I remember clear as day when you looked at me confused and then back at the TV. When I asked you what it was bothering me you said something I wasn't expecting, at least not for another year or two,

"Mama, can I have a daddy too?"

I felt my heart break for you and I was shocked to say the least. You looked distraught as if you had just realised your life wasn't complete, that you were missing out on something that I hadn't given you. I had pulled you into my arms collecting my thoughts and tried to find the right things to say and it was this,

"Athena, you do have a daddy-" To which your face lit up and I felt horrible for what I was about to say, "-But your daddy needs to do lots of work."

You looked at me puzzled for a moment and then back at the movie. I watched as your mind slowly consumed this information and you nodded your head determined,

" Then I'm going to work hard too Mummy! So my daddy doesn't have to work so hard. I'll be good too so he will love me too!"

I didn't know what to say, I couldn't be honest with you, not completely. I hated that you felt like you had to work for his love. At that time I didn't know where to find him. I had searched tirelessly. Some days, when you were taking a nap, I'd fall asleep at my computer searching endlessly, but I never found him.

You told me sometime after later, that all you wanted for your next birthday was your dad.

I saw how you looked at the other families with longing, watching other fathers take an active role in their lives and you wanted that. Most of all I wanted to give it to you. I know you wanted us to live in a house like a family, with a cute little dog like the people on TV.

I want nothing but to give you the world my sweet, but sometimes things don't work out the way we plan, sometimes things can't be fixed. The reality of the world is that life isn't fair.
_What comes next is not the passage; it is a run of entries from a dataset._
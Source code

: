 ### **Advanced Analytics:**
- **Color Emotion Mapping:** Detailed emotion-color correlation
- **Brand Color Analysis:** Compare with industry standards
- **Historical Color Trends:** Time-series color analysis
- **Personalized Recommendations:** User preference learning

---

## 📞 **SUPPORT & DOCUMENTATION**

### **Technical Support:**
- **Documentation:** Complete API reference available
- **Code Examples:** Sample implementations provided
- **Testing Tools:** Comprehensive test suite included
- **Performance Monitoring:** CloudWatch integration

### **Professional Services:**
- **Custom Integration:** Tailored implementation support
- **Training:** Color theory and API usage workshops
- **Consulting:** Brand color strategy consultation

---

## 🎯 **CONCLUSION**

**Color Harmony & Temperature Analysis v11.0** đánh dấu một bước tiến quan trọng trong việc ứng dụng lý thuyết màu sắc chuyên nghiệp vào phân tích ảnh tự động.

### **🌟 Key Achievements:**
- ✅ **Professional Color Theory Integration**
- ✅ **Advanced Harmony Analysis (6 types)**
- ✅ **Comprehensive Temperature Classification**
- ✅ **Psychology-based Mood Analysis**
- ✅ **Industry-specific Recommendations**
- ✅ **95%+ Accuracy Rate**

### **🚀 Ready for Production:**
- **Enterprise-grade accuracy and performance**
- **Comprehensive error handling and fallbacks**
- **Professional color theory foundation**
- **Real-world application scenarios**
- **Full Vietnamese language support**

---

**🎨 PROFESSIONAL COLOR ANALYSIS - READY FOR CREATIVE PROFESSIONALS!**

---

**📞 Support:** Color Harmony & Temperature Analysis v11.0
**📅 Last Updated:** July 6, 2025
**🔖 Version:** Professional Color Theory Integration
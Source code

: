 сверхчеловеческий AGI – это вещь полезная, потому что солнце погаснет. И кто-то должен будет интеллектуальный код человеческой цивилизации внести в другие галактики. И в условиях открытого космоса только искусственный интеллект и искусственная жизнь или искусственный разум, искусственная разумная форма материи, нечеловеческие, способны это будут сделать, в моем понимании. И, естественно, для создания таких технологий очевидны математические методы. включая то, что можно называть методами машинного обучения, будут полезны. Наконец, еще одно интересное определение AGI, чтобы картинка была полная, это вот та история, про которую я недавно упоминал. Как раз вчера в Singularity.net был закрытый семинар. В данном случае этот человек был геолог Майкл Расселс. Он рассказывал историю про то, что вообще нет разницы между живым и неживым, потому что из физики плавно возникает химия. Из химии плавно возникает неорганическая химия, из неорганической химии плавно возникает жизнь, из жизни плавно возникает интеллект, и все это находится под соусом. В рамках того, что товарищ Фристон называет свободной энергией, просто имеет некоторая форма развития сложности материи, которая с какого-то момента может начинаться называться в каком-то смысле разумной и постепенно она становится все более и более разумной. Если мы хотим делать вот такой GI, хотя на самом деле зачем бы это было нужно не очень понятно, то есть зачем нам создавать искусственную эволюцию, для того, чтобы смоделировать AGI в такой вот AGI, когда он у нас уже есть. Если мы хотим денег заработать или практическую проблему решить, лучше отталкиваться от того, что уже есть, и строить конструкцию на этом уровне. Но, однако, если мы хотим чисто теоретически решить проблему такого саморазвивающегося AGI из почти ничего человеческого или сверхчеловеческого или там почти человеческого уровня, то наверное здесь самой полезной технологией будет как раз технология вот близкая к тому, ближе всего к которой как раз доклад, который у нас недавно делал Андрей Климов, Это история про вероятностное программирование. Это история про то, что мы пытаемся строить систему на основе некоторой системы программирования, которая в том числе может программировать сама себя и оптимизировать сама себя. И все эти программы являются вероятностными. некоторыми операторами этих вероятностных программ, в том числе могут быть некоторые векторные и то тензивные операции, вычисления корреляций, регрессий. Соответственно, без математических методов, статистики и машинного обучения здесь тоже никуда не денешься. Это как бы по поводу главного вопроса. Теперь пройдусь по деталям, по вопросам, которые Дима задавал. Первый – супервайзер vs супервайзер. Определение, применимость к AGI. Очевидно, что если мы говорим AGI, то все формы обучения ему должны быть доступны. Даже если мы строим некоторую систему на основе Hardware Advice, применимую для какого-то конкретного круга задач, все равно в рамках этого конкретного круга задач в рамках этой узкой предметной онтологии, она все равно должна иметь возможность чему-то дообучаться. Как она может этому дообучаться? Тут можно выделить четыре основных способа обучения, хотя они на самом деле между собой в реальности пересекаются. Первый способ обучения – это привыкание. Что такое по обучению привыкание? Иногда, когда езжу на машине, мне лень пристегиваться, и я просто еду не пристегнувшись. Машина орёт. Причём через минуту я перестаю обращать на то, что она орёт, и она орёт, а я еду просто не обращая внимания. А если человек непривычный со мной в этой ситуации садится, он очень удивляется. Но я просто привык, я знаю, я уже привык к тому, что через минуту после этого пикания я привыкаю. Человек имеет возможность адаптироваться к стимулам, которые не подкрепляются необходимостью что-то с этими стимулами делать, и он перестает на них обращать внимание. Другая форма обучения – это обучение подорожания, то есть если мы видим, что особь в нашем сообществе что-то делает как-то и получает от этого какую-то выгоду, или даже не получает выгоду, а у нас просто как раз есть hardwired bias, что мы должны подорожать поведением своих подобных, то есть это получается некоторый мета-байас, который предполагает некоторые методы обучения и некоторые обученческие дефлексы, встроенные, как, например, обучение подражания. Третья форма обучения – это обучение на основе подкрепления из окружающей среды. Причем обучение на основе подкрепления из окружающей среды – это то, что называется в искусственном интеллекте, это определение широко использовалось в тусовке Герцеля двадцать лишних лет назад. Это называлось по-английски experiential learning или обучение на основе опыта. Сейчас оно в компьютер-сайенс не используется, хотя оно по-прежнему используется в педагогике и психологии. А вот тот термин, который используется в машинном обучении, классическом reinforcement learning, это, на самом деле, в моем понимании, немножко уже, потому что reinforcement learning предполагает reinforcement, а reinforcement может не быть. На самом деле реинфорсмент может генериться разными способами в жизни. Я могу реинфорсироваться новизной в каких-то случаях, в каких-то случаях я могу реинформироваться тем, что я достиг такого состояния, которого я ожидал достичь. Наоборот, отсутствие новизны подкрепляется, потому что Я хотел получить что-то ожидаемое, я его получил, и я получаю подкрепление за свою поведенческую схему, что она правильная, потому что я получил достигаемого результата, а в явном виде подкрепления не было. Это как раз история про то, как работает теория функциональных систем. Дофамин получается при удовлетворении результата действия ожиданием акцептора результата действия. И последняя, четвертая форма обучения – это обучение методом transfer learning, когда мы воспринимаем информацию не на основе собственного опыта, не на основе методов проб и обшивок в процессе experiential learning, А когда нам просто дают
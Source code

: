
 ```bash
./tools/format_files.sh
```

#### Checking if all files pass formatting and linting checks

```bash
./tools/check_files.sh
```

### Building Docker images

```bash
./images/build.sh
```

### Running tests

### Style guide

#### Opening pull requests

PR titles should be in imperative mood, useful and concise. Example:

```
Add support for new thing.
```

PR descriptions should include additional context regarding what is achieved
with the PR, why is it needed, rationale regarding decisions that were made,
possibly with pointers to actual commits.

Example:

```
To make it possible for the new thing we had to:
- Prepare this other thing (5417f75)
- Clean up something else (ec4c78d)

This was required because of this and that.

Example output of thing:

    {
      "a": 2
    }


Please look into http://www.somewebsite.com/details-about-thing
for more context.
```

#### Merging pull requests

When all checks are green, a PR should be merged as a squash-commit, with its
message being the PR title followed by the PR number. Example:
I played two roles in your life, mother and father. I am happy with this, I wished I could have given you more but I can't.

One day, recently your father walked into my office at work and declared some rather unsavoury things I do not wish to repeat. His history and mine is just that, his and mine. I want you to know, that whatever has happened between us should not affect you in anyway. I do not want you to feel like it's your fault that we didn't play happy families. I want you to make your own judgement and choices. So I'm giving you this letter. I'm giving you the option to find him and get know him, if you wish to.

His name is Axel.
Axel Halbridge.

My darling daughter, I know that you will grow up and become a beautiful person both inside and out. I want you to know that I will do anything for you and that I have loved you from the moment I saw the little plus sign on my test. I want you to know that with or without a father does not define you as a person. He is not the world, but if you do meet him, if you do wish to ever be acquainted with him I will support you. If it goes bad I will be there and if it goes well, which I hope it does, I will help and encourage you.